I mentioned Rabern’s elogic above. What I said about it is based on inferences from screenshots and what I know about the Kalish and Montague text. But the documentation says that other versions of deduction system are on the way. The documentation also says that “elogic follows the Software as a Service model and is available to educational institutions.” I sent a request from an institutional e-mail address for an account so that I could test the software as an option for use at my university but received no reply after several days.
Finally, because so few of these texts use natural deduction in a way that allows a presentation of the style of relational definition, I will mention two non-free books that do. An older one,
and two newer ones,
All three of these come close to conflating the conditional operator and implication relation. The Gamut and von Plato are launched from within the constructivist/intuitionist/verificationist theory of meaning, so the elision is somewhat more excusable (see the entry on Slaney’s text above).
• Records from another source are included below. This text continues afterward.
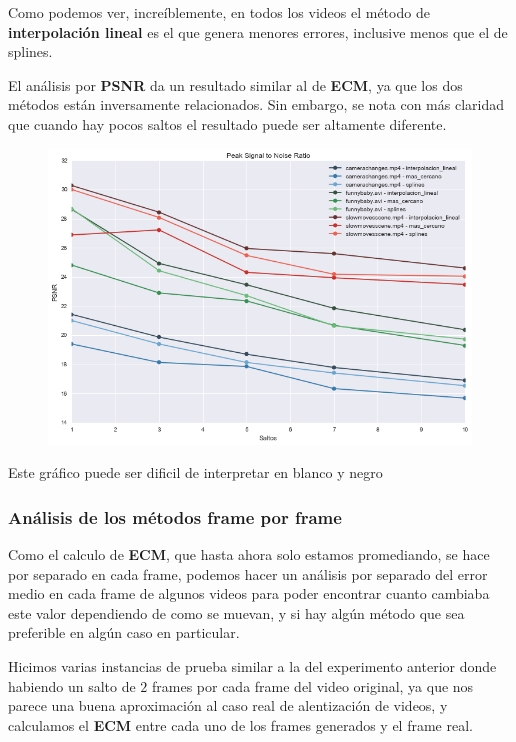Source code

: Como podemos ver, incre\'iblemente, en todos los videos el m\'etodo de \textbf{interpolaci\'on
lineal} es el que genera menores errores, inclusive menos que el de splines.

El an\'alisis por \textbf{PSNR} da un resultado similar al de \textbf{ECM}, ya
que los dos m\'etodos est\'an inversamente relacionados. Sin embargo, se nota
con m\'as claridad que cuando hay pocos saltos el resultado puede ser altamente
diferente.

\begin{figure}[H]
\centering
\includegraphics[width=.95\textwidth]{graficos/psnr.png}
\end{figure}
\vspace{-2em}
\begin{tiny}Este gr\'afico puede ser dificil de interpretar en blanco y negro\end{tiny}
\vspace{2em}

\subsubsection{An\'alisis de los m\'etodos frame por frame}

Como el calculo de \textbf{ECM}, que hasta ahora solo estamos promediando, se
hace por separado en cada frame, podemos hacer un an\'alisis por separado del
error medio en cada frame de algunos videos para poder encontrar cuanto cambiaba
este valor dependiendo de como se muevan, y si hay alg\'un m\'etodo que sea
preferible en alg\'un caso en particular.

Hicimos varias instancias de prueba similar a la del experimento anterior donde
habiendo un salto de \(2\) frames por cada frame del video original, ya que nos
parece una buena aproximaci\'on al caso real de alentizaci\'on de videos, y
calculamos el \textbf{ECM} entre cada uno de los frames generados y el frame
real.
Huth and Ryan just never mention conditionals and call the arrow symbol an implication connective whose semantics is “not quite as intuitive” as that of the other connectives, something that a reader might “feel slightly uncomfortable with.” Carnap is equipped with style packages for the formalisms in each of these texts.
Different instructors will have different priorites in textbook selection. As a scorned lover of LPL, I am perhaps overly sensitive to some of its bad habits. But maybe the descriptions I have put together can be helpful for people considering these options for their own classrooms.
* The entire volume, accessible here, is highly recommended. In it one finds in addition to van Benthem’s wonderful paper, several excellent essays about logic pedagogy. None of the authors seem to have quite the same agenda as me, but Thompson and Seligman’s paper on teaching natural deduction uses a system perfectly suited to explain relational definition, as does Villadsen, Birch Jensen, and Schlichtkrull’s description of the proof assistant NaDeA for Isabelle (which references Huth and Ryan). Slaney’s description of Logic4Fun appears here, too. And there are other treats for logic pedagogues.